In an age where we’ve got Drake choreographing the minutiae of how his alternate album covers should be displayed on record store shelves, The Field’s simplistic approach, ironically, speaks greater volumes. Arguably more noticeable for its block colour simplicity, it’s also devastatingly apt, because ‘Cupid’s Head’ is every inch the black hole its façade suggests.

An all-consuming set built on behemoth size and scale, every one of this modest six-tracklist booms and blooms to dwarf the next, gathering a rolling rock momentum until we’re faced with something on a meteoric scale.
Book-ended by the twin nine minute monsters of ‘They Won’t See Me’ and ‘20 Seconds of Affection’, that black cover is the portal to Alex Willner’s trademark loops but here they’re heavy-set and heaving, moving slowly and purposefully, guided by an unrelenting force. It’s one that’s channelled into the upbeat atmosphere on title-track ‘Cupid’s Head’, flipped into the ragged rhythms and busy glitch beats of ‘Black Sea’, and left to gloriously drift on the sanguine ‘A Guided Tour’.

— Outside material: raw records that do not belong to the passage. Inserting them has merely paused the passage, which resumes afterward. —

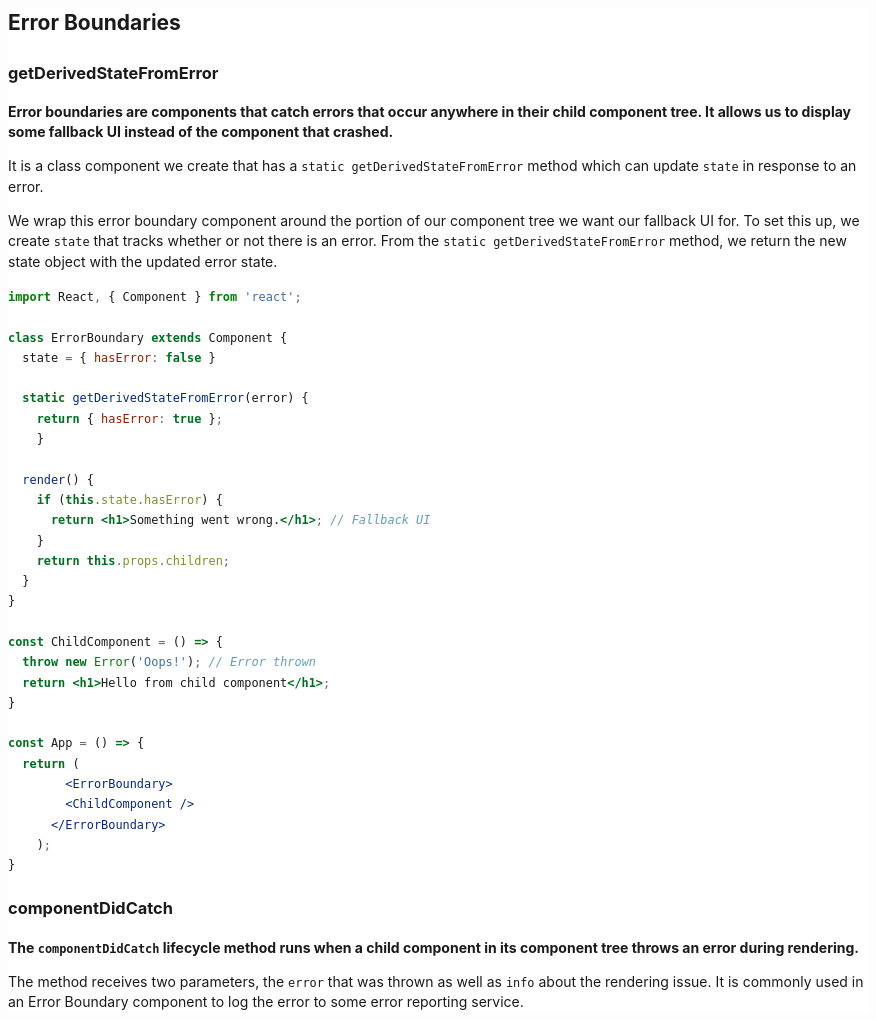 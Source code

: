 ## Error Boundaries

### getDerivedStateFromError

**Error boundaries are components that catch errors that occur anywhere in their child component tree. It allows us to display some fallback UI instead of the component that crashed.**

It is a class component we create that has a `static getDerivedStateFromError` method which can update `state` in response to an error.

We wrap this error boundary component around the portion of our component tree we want our fallback UI for. To set this up, we create `state` that tracks whether or not there is an error. From the `static getDerivedStateFromError` method, we return the new state object with the updated error state.

```jsx
import React, { Component } from 'react';

class ErrorBoundary extends Component {
  state = { hasError: false }

  static getDerivedStateFromError(error) {
    return { hasError: true };
	}

  render() {
    if (this.state.hasError) {
      return <h1>Something went wrong.</h1>; // Fallback UI
    }
    return this.props.children;
  }
}

const ChildComponent = () => {
  throw new Error('Oops!'); // Error thrown
  return <h1>Hello from child component</h1>;
}

const App = () => {
  return (
		<ErrorBoundary>
	    <ChildComponent />
	  </ErrorBoundary>
	);
}
```

### componentDidCatch

**The `componentDidCatch` lifecycle method runs when a child component in its component tree throws an error during rendering.**

The method receives two parameters, the `error` that was thrown as well as `info` about the rendering issue. It is commonly used in an Error Boundary component to log the error to some error reporting service.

But the centrepiece of the album is the echoing introspection of ‘No No’ and its eerie looped vocal, skewed melodies and wave after wave pulsing electronic matter. The darkest jewel of a mesmeric collection, it’s less about the big detonations, and more about the gargantuan build-ups, ritualistic layering and the engulfing white noise that fills every second of dead space.

Fittingly it all plays out on surging defiance of album closer ’20 Seconds of Affection’. Raging with the warmth and depth of a genuine showstopper, it’s energised by the white-noise force-field that gives ‘Cupid’s Head’ it’s Solaris pull, and the immersive, devouring finale it deserves. So sit back and just let this one come.